Why do Republicans hate children? Ok sorry, I apologize. I shouldn't start any posting the way Carl Rove or Rush would word it, but there are some questions which demand answers now that a new administration is in place. There is an opportunity to correct the myopic compartmentalization that has been allowed to flourish for far too long.

Back in 2006 President Bush exercised his first veto to block a bill that would have released some additional funds for stem cell research. Citing moral concerns about the plight of all those frozen clumps of proto-human tissue sitting in cold storage, he blocked the bill. I don't happen to agree with him on that but I could have respected his decision if he would have adhered to the principles of moral and ethical consistency.

The problem of course is that there are many examples that prove that he did not. One worrisome allegation is that in 2005 the FDA became aware that the suppliers of high fructose corn syrup were or had been using buffering solutions in its manufacture contaminated with mercury. Now, there are many controversies in healthcare but one which is not disputed by anyone is that mercury in food is bad. Many potentially harmful elements are found in trace quantities (selenium, zinc, etc.) in the human body and perform important biological functions. But with the possible exception of the Silver Surfer, mercury is not one of them.
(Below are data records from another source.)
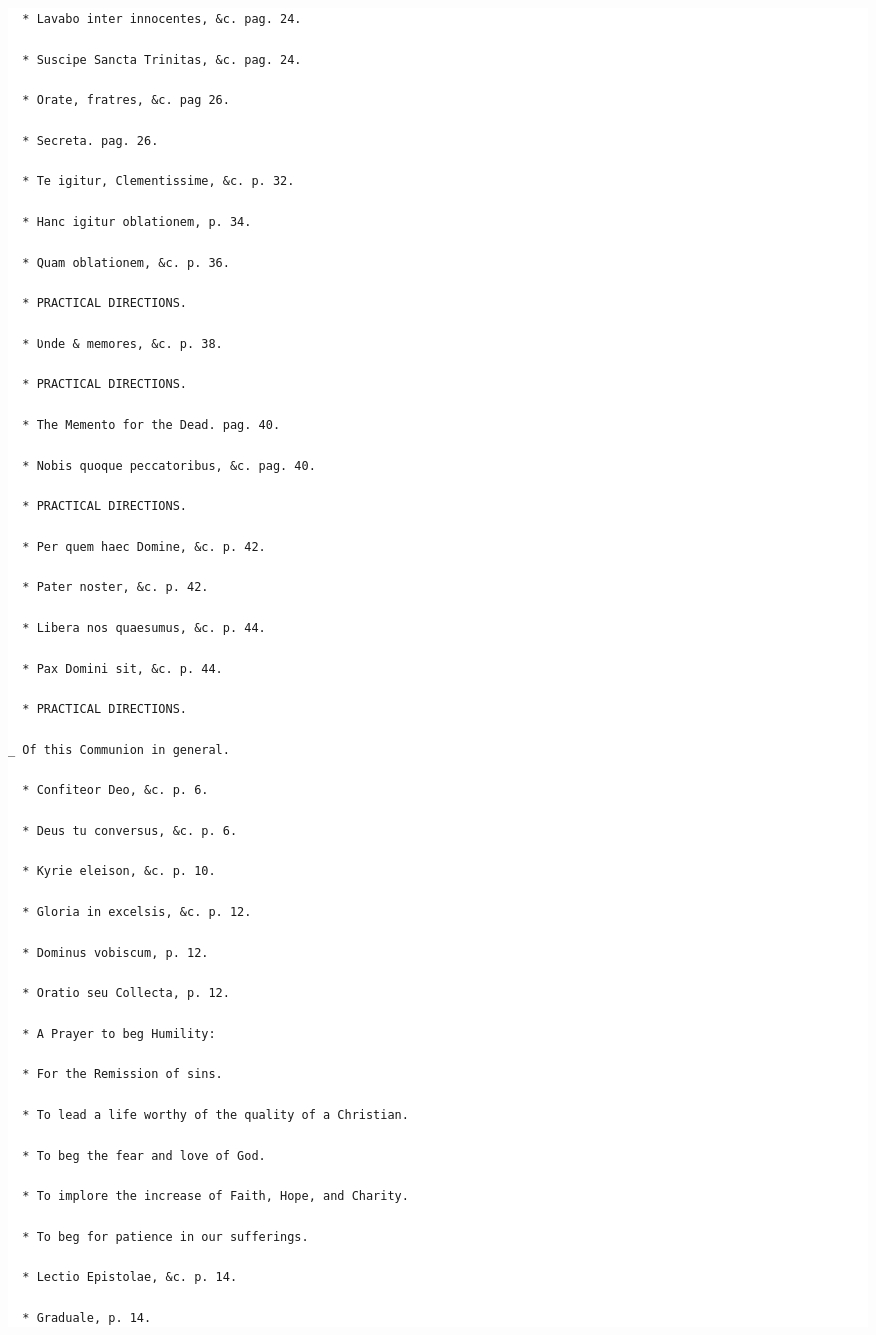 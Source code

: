       * Lavabo inter innocentes, &c. pag. 24.

      * Suscipe Sancta Trinitas, &c. pag. 24.

      * Orate, fratres, &c. pag 26.

      * Secreta. pag. 26.

      * Te igitur, Clementissime, &c. p. 32.

      * Hanc igitur oblationem, p. 34.

      * Quam oblationem, &c. p. 36.

      * PRACTICAL DIRECTIONS.

      * Ʋnde & memores, &c. p. 38.

      * PRACTICAL DIRECTIONS.

      * The Memento for the Dead. pag. 40.

      * Nobis quoque peccatoribus, &c. pag. 40.

      * PRACTICAL DIRECTIONS.

      * Per quem haec Domine, &c. p. 42.

      * Pater noster, &c. p. 42.

      * Libera nos quaesumus, &c. p. 44.

      * Pax Domini sit, &c. p. 44.

      * PRACTICAL DIRECTIONS.

    _ Of this Communion in general.

      * Confiteor Deo, &c. p. 6.

      * Deus tu conversus, &c. p. 6.

      * Kyrie eleison, &c. p. 10.

      * Gloria in excelsis, &c. p. 12.

      * Dominus vobiscum, p. 12.

      * Oratio seu Collecta, p. 12.

      * A Prayer to beg Humility:

      * For the Remission of sins.

      * To lead a life worthy of the quality of a Christian.

      * To beg the fear and love of God.

      * To implore the increase of Faith, Hope, and Charity.

      * To beg for patience in our sufferings.

      * Lectio Epistolae, &c. p. 14.

      * Graduale, p. 14.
So what is the problem? It is alleged that the FDA was instructed to bury the report. Since almost all processed food contains some HFC the average person consumes 8-12 teaspoons of the stuff per day. In the age of super size me, kids and adolescents consume even higher doses. Should we not actively address such charges?

Why is the political right, or what perversely passes for the voice of conservatism in this age, not outraged by these threats to clumps of tissue that actually walk around, play, laugh, interact with the world and often are named after characters in the Bible? What is it about tissue samples with the potential to become human that inspires such rabid protectionism that is sadly lacking for those who actually are human?

It's something to consider. It is certainly easier to pontificate on the fate of the contents of a test tube than to belly up to the bar and feed, educate, clothe or nurture an actual child. It's easier to ignore the limbo like state of frozen embryos than confront whether those with fundamental religious beliefs should forgo the kinds of fertility treatments that create them in the first place. Easier yes - morally or ethically consistent? No.